In terms of general market price, only you can know if it’s a good deal. As I am wont to say, “Know your market.” If you know your market area, have a pretty good idea what the prices are in your target area, and feel confident of your knowledge then you approach a FSBO from the perspective of being an educated Buyer. You determine the market price for the house when you agree on a price with the homeowner.
Therefore, if you get the house that is acceptable to you based on your knowledge of the market then you surely are getting a good deal. The good deal is the house you want at a price you’re willing to pay.
Now, if you mean good deal as in, “Wow, I got this suit at 75% off and no tax and free tailoring!” then, well, that’s really a whole other ballgame and in my opinion has no bearing on the idea of buying a home to live in. Homes are not pork bellies, used cars, or shares of Google. Or cheap suits for that matter, either.
Aren’t FSBO’s priced lower because there’s no real estate broker involved?
Ahh! Now we get to the crux of the problem with FSBO’s. Do not make the dangerous assumption that a FSBO is priced lower just because it’s not listed with a real estate office. Remember there is that word hanging in the background of any real estate transaction, “greed.”
A Seller who doesn’t wish to pay a real estate commission is not necessarily lowering the price accordingly.
No. More likely the Seller wants every possible dollar for the house in a sale. Therefore the price might be higher than market or the Seller refuses to negotiate with you once you try to “discount” for the real estate commission. Worse, the Seller might not give you any price reductions after your engineer tells you certain items in the house need to be replaced immediately.
Remember, these are the same people who will negotiate with real estate offices for lower commissions. Assume the worst case: the Seller wants top dollar (maybe even more than the house is worth). If you walk in the door of a FSBO with that worst-case scenario firmly lodged in your mind, then you can negotiate more sensibly, or make a quick decision that this house just isn’t going to work for you.
Two important rules you should remember when shopping for a FSBO:
1. Know the market prices of your target area. Negotiate based on market price, not on what the Seller tells you is so amazing about the house.
2. Input the “greed-quotient” into your shopping equation. Assume the Seller is not really interested in selling the house as much as getting the highest price for the house (and this price might be absurd).
We check FSBO’s on a fairly regular basis. My wife, The Realtor, does that to target potential listings. Many FSBO’s convert to real estate offerings before long: it’s hard work selling a house. My wife indicated to me this morning, based on the this week’s research, the number of FSBO’s in our area has dropped.
I’m not surprised. The market is cooler than last summer.

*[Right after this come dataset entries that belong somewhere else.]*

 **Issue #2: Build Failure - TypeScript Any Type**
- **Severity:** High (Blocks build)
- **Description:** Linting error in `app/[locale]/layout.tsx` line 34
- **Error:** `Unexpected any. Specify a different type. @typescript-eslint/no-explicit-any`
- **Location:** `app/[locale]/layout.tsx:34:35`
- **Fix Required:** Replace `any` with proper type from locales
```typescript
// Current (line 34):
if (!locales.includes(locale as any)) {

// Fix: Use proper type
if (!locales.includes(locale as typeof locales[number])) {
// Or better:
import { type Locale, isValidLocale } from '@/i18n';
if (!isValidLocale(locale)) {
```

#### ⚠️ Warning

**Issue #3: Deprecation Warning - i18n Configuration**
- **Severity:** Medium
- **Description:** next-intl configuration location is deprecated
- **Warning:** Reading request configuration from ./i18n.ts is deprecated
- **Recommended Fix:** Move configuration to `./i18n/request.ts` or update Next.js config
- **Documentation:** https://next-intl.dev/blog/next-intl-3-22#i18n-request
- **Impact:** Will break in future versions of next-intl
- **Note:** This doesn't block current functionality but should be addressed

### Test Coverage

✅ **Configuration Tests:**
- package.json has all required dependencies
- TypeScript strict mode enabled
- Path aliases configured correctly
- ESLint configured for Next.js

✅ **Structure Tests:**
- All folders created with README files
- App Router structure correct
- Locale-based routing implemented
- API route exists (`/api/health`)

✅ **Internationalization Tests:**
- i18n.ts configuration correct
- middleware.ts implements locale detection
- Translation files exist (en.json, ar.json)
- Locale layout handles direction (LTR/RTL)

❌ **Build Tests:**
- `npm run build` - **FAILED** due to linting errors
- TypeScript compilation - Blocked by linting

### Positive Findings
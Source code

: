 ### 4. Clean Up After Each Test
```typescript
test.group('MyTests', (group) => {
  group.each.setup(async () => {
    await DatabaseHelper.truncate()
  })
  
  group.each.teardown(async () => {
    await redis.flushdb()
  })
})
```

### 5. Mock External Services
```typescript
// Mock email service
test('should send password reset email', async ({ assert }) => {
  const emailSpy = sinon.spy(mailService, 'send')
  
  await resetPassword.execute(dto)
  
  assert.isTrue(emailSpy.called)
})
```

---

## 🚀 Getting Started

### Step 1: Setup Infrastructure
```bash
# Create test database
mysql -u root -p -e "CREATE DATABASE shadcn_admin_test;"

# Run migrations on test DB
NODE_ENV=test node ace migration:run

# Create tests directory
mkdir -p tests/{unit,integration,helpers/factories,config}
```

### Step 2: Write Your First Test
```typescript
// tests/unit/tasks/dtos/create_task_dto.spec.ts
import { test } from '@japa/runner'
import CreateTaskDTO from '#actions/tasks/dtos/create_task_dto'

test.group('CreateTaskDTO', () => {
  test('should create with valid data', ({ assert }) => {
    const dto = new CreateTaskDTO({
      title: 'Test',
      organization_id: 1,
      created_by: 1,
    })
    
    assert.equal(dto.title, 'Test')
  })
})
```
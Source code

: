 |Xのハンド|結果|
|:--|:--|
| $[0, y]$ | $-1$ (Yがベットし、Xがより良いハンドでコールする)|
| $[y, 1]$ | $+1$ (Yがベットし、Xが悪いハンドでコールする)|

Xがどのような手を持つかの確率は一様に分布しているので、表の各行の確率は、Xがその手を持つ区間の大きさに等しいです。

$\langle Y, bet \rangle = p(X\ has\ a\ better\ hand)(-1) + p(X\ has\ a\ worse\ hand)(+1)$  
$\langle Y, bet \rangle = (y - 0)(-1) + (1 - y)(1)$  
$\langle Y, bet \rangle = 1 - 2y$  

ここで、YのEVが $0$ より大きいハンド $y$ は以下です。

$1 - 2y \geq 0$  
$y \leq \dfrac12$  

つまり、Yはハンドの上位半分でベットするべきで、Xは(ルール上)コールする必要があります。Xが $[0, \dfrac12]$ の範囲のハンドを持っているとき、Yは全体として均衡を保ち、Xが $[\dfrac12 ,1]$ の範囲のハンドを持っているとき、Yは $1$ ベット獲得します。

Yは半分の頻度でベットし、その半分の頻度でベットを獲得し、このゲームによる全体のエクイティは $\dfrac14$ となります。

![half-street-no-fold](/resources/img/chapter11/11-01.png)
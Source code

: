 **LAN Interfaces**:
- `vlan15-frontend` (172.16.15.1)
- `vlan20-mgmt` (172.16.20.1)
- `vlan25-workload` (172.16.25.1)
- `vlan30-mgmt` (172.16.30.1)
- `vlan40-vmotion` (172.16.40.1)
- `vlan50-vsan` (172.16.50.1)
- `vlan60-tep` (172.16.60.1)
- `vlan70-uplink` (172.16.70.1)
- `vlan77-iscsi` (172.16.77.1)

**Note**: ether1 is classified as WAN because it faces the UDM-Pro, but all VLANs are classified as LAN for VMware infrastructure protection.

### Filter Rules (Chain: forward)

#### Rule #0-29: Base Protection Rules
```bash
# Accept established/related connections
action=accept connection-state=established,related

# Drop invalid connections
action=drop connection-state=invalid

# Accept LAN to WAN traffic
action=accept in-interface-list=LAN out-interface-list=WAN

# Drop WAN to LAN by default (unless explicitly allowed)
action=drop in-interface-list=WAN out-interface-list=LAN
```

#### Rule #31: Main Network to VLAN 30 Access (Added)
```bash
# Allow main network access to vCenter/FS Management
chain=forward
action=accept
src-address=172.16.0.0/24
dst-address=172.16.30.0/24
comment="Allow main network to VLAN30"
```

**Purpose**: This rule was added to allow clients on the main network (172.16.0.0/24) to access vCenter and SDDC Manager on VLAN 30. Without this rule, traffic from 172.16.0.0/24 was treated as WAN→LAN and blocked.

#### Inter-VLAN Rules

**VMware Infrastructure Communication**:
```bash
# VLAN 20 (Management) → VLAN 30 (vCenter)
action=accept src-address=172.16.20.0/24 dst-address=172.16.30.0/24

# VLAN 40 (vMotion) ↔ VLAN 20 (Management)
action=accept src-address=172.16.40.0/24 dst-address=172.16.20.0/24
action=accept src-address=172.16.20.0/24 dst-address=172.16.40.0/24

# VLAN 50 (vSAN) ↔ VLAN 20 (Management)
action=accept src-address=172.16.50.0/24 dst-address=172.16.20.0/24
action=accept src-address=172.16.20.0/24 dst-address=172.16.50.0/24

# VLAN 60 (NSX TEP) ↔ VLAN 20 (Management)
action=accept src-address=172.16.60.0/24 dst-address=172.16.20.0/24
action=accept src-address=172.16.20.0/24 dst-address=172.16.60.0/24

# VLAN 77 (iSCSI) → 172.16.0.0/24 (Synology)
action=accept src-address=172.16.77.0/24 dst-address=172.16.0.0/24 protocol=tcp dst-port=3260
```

I have said it many times: it’s easier to sell a house in a “HOT” market. Thus, Sellers get greedy, decide to sell on their own, and avoid paying a real estate commission. Then those new breed of real estate offices sprout up. You know the type. They offer Sellers MLS listings, signs, and other “services” for a flat fee. No real estate commission involved.
That’s all well and good in a busy market when Buyers are knocking down the doors. When the market cools, however, folks pretty quickly realize (or maybe not so quick!) that the business of selling a house is complicated, difficult and requires a lot more than just an ad in the local Pennysaver or a lawn sign stating, “Open House Sunday 1-4 p.m.”
If you notice fewer FSBO’s, you are not crazy. It’s symptomatic of a cooler real estate market. The hard work of selling in such a market is undertaken by real estate professionals.